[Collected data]
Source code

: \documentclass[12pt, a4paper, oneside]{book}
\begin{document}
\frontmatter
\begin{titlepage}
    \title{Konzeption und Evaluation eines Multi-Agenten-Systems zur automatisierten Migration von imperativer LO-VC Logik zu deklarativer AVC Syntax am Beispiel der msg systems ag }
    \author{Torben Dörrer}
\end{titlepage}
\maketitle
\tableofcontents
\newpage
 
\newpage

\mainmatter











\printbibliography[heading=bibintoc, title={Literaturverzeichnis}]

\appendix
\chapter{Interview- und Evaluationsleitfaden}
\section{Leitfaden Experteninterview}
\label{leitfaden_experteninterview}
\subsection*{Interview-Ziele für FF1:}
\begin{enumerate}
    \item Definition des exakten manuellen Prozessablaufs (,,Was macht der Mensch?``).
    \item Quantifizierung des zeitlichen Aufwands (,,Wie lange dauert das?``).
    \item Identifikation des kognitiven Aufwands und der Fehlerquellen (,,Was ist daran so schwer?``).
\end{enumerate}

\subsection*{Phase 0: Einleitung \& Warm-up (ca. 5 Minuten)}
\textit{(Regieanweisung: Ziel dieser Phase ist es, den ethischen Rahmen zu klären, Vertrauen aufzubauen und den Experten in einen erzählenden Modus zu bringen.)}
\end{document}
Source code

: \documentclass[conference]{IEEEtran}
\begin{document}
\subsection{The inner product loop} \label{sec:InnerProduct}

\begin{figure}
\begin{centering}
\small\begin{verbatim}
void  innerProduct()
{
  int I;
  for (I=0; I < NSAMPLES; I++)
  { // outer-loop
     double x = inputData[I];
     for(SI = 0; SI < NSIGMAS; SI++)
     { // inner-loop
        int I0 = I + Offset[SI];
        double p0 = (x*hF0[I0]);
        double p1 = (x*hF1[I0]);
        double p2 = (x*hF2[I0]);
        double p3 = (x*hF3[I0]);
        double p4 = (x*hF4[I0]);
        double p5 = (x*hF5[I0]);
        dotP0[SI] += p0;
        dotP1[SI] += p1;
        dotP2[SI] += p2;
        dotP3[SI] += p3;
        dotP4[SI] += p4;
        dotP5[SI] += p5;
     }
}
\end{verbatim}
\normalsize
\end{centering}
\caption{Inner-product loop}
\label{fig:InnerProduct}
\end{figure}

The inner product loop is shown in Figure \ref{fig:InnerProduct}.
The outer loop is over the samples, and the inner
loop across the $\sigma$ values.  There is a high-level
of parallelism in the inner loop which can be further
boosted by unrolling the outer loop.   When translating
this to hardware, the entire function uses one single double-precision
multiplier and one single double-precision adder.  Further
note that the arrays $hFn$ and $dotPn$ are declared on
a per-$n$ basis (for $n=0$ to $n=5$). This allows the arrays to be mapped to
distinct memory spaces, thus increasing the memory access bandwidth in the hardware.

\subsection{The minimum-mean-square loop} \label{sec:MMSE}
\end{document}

--

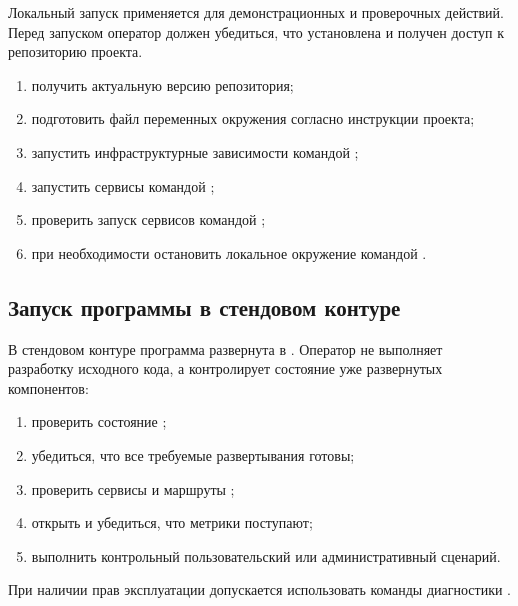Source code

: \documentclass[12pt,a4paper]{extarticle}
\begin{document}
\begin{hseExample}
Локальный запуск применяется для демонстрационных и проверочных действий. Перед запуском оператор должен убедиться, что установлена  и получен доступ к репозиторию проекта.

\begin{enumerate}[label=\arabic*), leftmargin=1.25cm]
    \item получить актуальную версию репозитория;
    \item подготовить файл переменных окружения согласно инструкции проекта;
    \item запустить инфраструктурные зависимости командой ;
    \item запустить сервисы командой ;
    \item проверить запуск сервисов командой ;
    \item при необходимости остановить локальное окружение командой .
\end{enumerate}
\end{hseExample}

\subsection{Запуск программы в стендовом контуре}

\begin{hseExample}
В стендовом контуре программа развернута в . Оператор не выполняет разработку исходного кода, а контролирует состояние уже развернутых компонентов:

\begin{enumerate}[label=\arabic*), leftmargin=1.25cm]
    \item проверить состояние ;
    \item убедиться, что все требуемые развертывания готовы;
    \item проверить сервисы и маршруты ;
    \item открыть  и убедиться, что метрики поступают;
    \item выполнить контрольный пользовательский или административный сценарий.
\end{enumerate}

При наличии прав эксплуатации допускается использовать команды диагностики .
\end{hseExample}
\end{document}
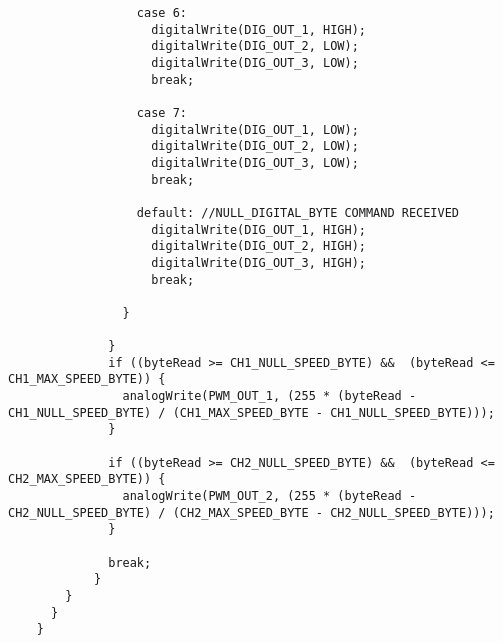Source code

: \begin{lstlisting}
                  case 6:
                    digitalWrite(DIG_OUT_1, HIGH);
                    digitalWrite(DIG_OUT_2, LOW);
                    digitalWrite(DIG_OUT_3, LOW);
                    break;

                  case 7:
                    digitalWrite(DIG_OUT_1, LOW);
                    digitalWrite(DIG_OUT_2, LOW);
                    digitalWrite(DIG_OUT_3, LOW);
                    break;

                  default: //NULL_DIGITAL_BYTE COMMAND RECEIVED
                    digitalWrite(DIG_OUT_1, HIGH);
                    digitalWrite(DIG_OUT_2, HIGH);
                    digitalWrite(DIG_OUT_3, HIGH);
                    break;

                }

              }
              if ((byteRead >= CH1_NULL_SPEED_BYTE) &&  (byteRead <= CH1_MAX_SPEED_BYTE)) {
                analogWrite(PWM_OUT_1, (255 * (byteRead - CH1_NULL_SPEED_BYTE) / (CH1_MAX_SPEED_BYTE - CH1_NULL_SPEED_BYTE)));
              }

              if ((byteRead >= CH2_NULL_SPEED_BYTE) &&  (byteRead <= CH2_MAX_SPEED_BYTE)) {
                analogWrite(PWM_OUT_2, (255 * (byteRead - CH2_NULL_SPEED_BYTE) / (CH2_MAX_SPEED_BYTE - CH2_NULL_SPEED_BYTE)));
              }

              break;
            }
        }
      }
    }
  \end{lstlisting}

* * *

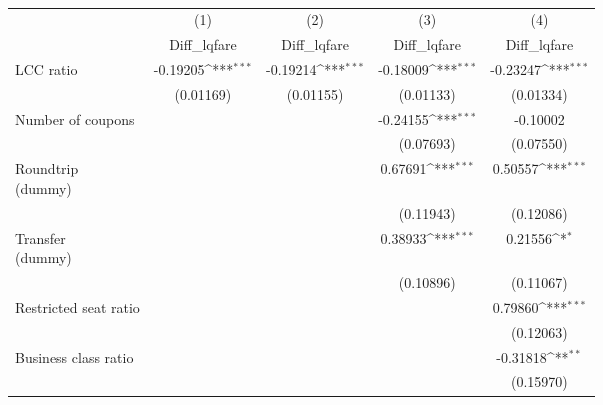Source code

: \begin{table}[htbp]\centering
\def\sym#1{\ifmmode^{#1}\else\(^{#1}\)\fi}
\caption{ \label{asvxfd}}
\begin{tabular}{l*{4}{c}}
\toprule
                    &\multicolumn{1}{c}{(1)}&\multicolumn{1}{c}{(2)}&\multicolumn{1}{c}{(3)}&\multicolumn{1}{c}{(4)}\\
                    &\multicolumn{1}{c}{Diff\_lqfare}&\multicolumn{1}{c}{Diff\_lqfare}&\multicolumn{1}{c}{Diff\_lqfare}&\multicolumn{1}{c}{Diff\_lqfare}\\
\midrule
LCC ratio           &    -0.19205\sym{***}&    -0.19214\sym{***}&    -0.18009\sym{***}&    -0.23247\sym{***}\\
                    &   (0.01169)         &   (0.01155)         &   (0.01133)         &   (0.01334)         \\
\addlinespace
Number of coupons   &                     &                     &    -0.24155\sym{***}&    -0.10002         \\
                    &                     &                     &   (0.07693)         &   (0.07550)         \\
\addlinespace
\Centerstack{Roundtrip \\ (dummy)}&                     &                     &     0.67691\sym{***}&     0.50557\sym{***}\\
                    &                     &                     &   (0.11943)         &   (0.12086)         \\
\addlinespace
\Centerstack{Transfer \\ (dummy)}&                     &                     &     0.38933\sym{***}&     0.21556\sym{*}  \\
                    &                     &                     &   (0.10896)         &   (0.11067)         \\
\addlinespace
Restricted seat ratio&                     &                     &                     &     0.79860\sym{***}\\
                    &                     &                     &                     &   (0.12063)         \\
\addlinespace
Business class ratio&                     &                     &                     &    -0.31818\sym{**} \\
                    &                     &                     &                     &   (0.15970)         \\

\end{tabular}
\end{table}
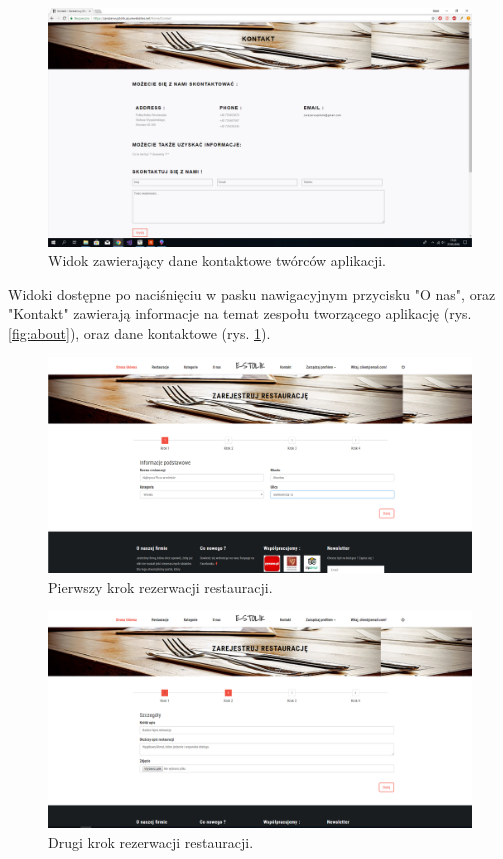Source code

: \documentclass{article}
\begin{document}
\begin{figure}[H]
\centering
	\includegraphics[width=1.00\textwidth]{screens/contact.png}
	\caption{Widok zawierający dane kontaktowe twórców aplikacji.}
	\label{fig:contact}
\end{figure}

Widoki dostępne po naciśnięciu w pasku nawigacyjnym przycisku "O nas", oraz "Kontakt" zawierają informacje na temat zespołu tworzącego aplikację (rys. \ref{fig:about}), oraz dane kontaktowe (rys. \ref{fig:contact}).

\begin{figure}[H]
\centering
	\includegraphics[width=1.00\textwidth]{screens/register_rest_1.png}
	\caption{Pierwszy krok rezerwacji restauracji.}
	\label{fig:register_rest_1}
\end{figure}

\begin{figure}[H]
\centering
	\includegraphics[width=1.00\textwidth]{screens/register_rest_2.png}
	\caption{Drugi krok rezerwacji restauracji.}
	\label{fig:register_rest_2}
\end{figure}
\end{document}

Assigned task. All that should be written out is the stretch of lines above between the one holding "The inner product loop is" and the one holding "of parallelism in", inclusive, exactly as given.

Response area.
The inner product loop is shown in Figure \ref{fig:InnerProduct}.
The outer loop is over the samples, and the inner
loop across the $\sigma$ values.  There is a high-level
of parallelism in the inner loop which can be further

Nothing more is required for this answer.